4. Centralize Only What MUST be Centralized
Liberty breeds innovation, so try to give remote locations as much liberty as possible. According to Orfalea, “As the founder and senior partner, I could have dictated anything, but once you start doing that, you demoralize your workforce and end up having to dictate everything. You need people to make good decisions for themselves. You might be able to require white paint and blue counters, but can you dictate a passion for customer service? Your company culture will be determined, to a great extent, by the level of personal trust between you and your coworkers.”
5. Demand Participation
Everyone hates meetings and newsletters, because most meetings and newsletters suck. But our conclaves, Picnics, partner meetings, sales meetings, committees, and other gatherings were more like reunions that created new opportunities for distant relatives to get reacquainted and learn new things from one another. And our newsletter was more like an enthusiast magazine, with an invigorating blend of candor, gossip, useful information, and amusements.
6. Gather the Tribe
As much a family reunion as a business meeting, the annual Kinko’s Picnic built a feeling of unity without demanding conformity. The company thrived on the free flow of ideas, and mass gatherings allowed more people to learn from each other. Such gatherings also served to continuously reinforce cultural touchstones, such as the Philosophy and Commitments to Communication. Plus, we got to hear company president Dan Frederickson and his band rock out.
7. Encourage Experimentation by Practicing Forgiveness
Liberty at the partnership level allowed us to try lots of new services and products. The newsletters I’ve seen from 1983-1986 are full of “try this!” articles, as well as coworkers asking, “How do you handle this?” Some companies need 1,000 cookie cutter stores—every Williams Sonoma store looks and acts exactly the same.
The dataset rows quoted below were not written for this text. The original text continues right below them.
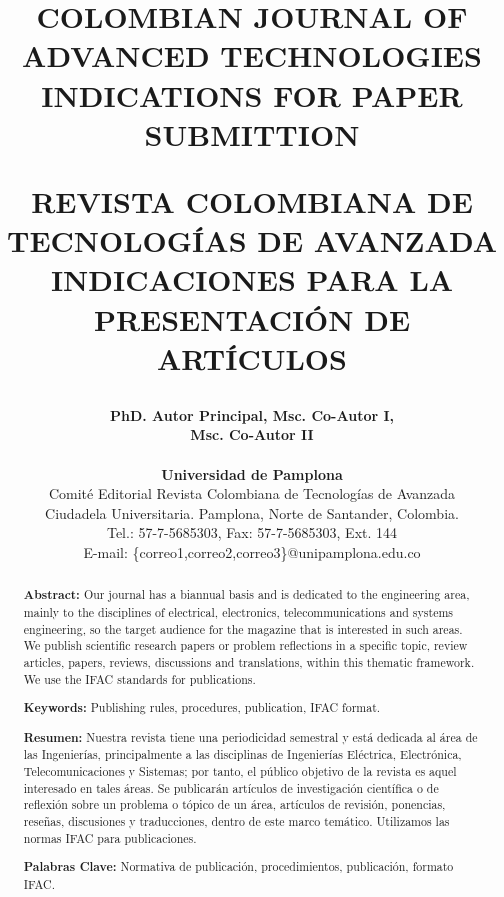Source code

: \documentclass[10pt]{article}
\title{\vspace{0cm} \fontsize{10}{12}\selectfont \textbf{COLOMBIAN JOURNAL OF ADVANCED TECHNOLOGIES INDICATIONS FOR PAPER SUBMITTION} 

\vspace{6mm} \textbf{REVISTA COLOMBIANA DE TECNOLOGÍAS DE AVANZADA INDICACIONES PARA LA PRESENTACIÓN DE ARTÍCULOS}\vspace{4mm}}
\author{\fontsize{10}{12}\selectfont \textbf{\fontsize{10}{12}\selectfont PhD. Autor Principal, Msc. Co-Autor I,} \\ \textbf{\fontsize{10}{12}\selectfont Msc. Co-Autor II}\\ \\
\small{\textbf{\fontsize{10}{12}\selectfont Universidad de Pamplona}}\\
\small{\fontsize{10}{12}\selectfont Comité Editorial Revista Colombiana de Tecnologías de Avanzada}\\
\small{\fontsize{10}{12}\selectfont Ciudadela Universitaria. Pamplona, Norte de Santander, Colombia.} \\ \small{\fontsize{10}{12}\selectfont Tel.: 57-7-5685303, Fax: 57-7-5685303, Ext. 144}\\
\small{\fontsize{10}{12}\selectfont E-mail: \{correo1,correo2,correo3\}@unipamplona.edu.co}
}
\date{\vspace{-6mm}}
\begin{document}
\fontsize{10}{12}\selectfont


\def\tablename{Tabla}%

\setlength{\parskip}{0mm}

\maketitle

\setlength{\parskip}{3mm}


\renewcommand\abstractname{}

\begin{abstract}
    \fontsize{10}{12}\selectfont
    \textbf{Abstract:} Our journal has a biannual basis and is dedicated to the engineering area, mainly to the disciplines of electrical, electronics, telecommunications and systems engineering, so the target audience for the magazine that is interested in such areas. We publish scientific research papers or problem reflections in a specific topic, review articles, papers, reviews, discussions and translations, within this thematic framework. We use the IFAC standards for publications.

    \vspace{3mm}
    
    \textbf{Keywords:} Publishing rules, procedures, publication, IFAC format.
    \vspace{-7mm}
\end{abstract}


\renewcommand\abstractname{}

\begin{abstract}
    \fontsize{10}{12}\selectfont
    \textbf{Resumen:} Nuestra revista tiene una periodicidad semestral y está dedicada al área de las Ingenierías, principalmente a las disciplinas de Ingenierías Eléctrica, Electrónica, Telecomunicaciones y Sistemas; por tanto, el público objetivo de la revista es aquel interesado en tales áreas. Se publicarán artículos de investigación científica o de reflexión sobre un problema o tópico de un área, artículos de revisión, ponencias, reseñas, discusiones y traducciones, dentro de este marco temático. Utilizamos las normas IFAC para publicaciones.

    \vspace{3mm}
    
    \textbf{Palabras Clave:} Normativa de publicación, procedimientos, publicación, formato IFAC.
\end{abstract}
\end{document}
Kinko’s was based on providing widespread, affordable access to new technologies otherwise too expensive for individuals, so we needed to stay in tune customer-by-customer and feel free to try new things. But this only worked because we also shared failures without fear of recrimination.
8. Stir the Pot
Kinko’s was blessed with a world-class pot-stirrer in Paul Orfalea. He fought complacency but also kept people focused on the Philosophy—and profits! To make the most of a democratic workplace, leadership must keep the environment roiling to promote individual engagement. People arguing passionately achieve more than people sleepwalking.
Don’t take yourself too seriously. Once I had seen Kinko’s Graphics Corporation President Mark Madden wearing a plastic bozo head on the dance floor in an Indianapolis bar, I knew we could talk about anything. Yeah, coworkers played hard, and coworkers fraternized and formed friendships, but guess what? People will do a lot for their friends.
10. Pursue Profits Unashamedly
Building mutual prosperity into the Philosophy was a brilliant move. Paul was never shy about making money and he always bravely said that happy fingers ring happy cash registers; that Kinko’s treated coworkers well because it was good business. Honesty creates respect (not in dogmatic anti-capitalists, but hey, you can’t please everybody) and defines the goals to which we direct our liberty.